Pour en revenir au titre de ton billet, Marco, je crois que Cormac a eu suffisamment confiance en son talent pour se passer d'originalité dans la trame et se dire un truc du genre : je les emmène dans cette histoire toute simple et rude, à moi de les faire tenir jusqu'au bout. C'est gonflé. Respect.
   21/04/2008 @ 22:23:31
Commentaire de: Marco [ Membre ] Site web
@ Nicolaï: très intéressante, ta réflexion sur les "and", je n'y avais jamais pensé. Je comprends parfaitement ton problème de "musique" qui se transforme en "bruit" suite à la traduction _ moi, ça va, je n'ai pas ce problème, vu que je suis sourd comme un pot et que je n'écoute pas de musique... A vrai dire, le côté "primitif" et un peu décalé de la traduction m'a carrément plu, justement (comme les "d'accord" permanents: personne ne dit "d'accord" comme ça chez nous! mais justement...). Ah, et merci d'avoir mené l'enquête sur ton blog! Voilà, ça m'apprendra à faire le guignol avec l'orthographe, j'le referai plus, m'sieur, promis!
@ Don Lo: oui, "gonflé", c'est ce que je pense aussi. Il est vrai que le Mac Carthy a du métier, je suppose que c'est un défi qui se relève plus facilement à 75 qu'à 15 ans. Bonne lecture à toi sur la route, mais garde bien ton flingue à proximité...
   21/04/2008 @ 23:19:31
Commentaire de: Klopkine Ktkrouillefou [ Visiteur ] Site web
oui, Marco.

moi, c'est écrire que je fais malgré tout.

Clopine Trouillefou (qu'on se le dise.
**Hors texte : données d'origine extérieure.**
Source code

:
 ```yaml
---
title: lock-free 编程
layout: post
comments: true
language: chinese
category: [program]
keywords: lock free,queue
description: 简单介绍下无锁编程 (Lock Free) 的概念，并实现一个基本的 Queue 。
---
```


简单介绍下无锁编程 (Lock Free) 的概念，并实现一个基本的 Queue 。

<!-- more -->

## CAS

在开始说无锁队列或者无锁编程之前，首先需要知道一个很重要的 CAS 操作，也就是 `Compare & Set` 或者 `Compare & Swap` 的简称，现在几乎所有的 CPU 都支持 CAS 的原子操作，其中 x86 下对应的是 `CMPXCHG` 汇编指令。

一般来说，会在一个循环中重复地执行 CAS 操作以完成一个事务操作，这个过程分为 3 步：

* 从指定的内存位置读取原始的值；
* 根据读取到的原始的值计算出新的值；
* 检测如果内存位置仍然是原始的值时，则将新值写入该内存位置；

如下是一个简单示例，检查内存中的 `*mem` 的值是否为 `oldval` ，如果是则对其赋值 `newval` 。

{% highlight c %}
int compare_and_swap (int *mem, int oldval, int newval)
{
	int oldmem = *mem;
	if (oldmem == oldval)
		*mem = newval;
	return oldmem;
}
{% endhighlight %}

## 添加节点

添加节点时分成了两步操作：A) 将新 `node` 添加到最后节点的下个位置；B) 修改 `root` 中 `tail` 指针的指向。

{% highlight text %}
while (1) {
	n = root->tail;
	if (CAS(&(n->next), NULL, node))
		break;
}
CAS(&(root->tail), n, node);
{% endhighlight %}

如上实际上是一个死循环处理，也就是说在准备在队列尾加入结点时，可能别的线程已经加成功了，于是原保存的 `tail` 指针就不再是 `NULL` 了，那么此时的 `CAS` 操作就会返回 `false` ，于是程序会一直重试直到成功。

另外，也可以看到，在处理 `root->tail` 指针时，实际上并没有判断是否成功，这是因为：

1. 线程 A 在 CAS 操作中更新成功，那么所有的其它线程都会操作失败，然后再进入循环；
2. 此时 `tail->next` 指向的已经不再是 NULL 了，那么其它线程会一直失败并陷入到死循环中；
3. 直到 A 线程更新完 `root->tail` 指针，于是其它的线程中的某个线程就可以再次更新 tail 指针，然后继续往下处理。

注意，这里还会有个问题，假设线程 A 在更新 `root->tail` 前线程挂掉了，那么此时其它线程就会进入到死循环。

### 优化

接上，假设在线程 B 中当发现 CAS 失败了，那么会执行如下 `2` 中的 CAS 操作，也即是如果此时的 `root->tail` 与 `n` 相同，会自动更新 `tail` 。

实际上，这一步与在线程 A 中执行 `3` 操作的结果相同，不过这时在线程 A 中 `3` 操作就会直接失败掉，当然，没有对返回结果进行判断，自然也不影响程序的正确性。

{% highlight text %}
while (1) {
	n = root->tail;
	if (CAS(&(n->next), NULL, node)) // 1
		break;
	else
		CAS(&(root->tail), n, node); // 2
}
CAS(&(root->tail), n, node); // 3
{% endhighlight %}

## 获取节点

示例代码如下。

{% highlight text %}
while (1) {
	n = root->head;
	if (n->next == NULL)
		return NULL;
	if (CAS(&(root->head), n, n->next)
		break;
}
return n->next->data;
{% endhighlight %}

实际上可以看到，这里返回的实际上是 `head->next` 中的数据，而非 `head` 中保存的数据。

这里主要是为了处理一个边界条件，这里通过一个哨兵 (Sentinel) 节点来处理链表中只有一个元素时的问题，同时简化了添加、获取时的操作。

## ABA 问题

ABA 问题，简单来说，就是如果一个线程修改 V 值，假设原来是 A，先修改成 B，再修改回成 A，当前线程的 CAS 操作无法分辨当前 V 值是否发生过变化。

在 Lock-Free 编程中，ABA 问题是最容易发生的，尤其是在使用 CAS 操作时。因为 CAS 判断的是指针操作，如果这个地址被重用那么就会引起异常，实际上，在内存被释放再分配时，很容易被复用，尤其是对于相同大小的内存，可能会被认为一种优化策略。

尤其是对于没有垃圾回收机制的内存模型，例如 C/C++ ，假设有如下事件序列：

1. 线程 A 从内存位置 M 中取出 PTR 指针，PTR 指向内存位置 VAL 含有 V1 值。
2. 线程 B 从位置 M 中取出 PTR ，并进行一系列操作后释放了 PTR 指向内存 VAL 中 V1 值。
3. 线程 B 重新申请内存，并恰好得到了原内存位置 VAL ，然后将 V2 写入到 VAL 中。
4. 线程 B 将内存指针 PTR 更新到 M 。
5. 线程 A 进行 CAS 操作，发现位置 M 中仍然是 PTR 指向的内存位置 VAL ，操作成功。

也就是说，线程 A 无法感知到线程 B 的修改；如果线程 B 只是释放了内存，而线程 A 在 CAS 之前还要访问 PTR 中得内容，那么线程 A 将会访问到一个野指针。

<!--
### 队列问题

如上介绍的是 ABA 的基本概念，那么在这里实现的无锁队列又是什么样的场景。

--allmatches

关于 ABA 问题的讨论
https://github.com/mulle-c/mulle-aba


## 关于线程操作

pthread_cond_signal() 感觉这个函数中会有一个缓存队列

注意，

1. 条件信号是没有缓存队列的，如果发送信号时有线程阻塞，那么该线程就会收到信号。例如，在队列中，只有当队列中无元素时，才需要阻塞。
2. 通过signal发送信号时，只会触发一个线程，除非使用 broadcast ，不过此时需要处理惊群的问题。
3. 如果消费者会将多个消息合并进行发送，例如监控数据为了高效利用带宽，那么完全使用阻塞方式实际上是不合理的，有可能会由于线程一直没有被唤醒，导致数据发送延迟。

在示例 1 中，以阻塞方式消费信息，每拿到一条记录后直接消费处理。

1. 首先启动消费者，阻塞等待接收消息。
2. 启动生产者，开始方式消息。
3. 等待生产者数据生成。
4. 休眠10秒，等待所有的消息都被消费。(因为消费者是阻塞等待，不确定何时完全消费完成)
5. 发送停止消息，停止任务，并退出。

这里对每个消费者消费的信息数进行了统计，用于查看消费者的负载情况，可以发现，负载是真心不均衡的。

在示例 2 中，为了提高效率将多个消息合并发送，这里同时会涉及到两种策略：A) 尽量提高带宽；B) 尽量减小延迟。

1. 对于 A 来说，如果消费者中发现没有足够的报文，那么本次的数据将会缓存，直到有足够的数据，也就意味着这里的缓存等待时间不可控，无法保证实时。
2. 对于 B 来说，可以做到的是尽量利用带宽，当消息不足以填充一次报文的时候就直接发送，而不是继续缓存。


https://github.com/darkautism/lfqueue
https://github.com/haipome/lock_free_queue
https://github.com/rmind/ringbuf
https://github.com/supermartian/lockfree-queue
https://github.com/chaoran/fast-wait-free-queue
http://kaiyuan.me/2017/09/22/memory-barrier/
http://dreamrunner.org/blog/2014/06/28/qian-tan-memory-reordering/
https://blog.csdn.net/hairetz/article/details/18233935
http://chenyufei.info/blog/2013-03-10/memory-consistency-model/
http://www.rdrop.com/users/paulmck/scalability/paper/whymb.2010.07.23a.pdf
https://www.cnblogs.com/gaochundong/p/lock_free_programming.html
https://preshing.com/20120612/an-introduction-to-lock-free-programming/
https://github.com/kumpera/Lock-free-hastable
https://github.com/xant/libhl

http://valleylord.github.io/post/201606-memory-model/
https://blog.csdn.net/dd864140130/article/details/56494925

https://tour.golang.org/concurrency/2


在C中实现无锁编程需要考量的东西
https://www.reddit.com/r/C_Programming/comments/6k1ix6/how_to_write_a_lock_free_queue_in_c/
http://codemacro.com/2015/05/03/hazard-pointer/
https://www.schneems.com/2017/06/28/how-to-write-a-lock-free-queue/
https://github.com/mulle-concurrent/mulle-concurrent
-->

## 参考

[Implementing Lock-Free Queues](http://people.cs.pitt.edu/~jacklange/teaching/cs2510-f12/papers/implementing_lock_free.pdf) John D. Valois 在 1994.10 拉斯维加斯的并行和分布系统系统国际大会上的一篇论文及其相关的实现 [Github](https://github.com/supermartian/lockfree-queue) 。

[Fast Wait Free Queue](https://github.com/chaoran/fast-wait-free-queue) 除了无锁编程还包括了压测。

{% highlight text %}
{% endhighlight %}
Clopine Trouillefou, et pas les trucs innommables là-haut :>))
   22/04/2008 @ 19:06:54
Commentaire de: Marco [ Membre ] Site web
... et ma foi, je vous vois marcher d'un bon pas sur votre route, Clopine! (moi, je fais des pauses, fréquemment, je retourne sur mes pas, je vais voir si je n'ai rien oublié en arrière, je glandouille, quoi...)
   22/04/2008 @ 20:06:23
Commentaire de: pousse manette [ Visiteur ]
Comme don lo, j'y suis allée un peu à reculons, au début, puis je me suis laissée emporter, guettant malgré tout l'erreur (on ne se refait pas). La route est LE livre par excellence, qui peut être lu par tous, quelque soit le niveau, l'origine, l'âge (pas trop jeune tout de même, quoique...). Ce livre nous parle du fondamental, pourquoi nous vivons, au juste. Pas après pas, à ne pas savoir si nous y arriverons, à vivre, et jusqu'où. Tout le monde vit l'aventure de la route, ou peut la vivre. Les héros n'y ont pas de nom. On ne sait pas d'où ils viennent ni où ils vont, juste une vague direction. On ne sait pas au juste depuis combien de temps ils marchent. Il a réussi ça, Cormac Mc Carthy, écrire un livre qui concerne tout le monde sans entrer vraiment dans les détails du passé, de l'avenir, des personnages et des lieux. Bref, j'ai adoré.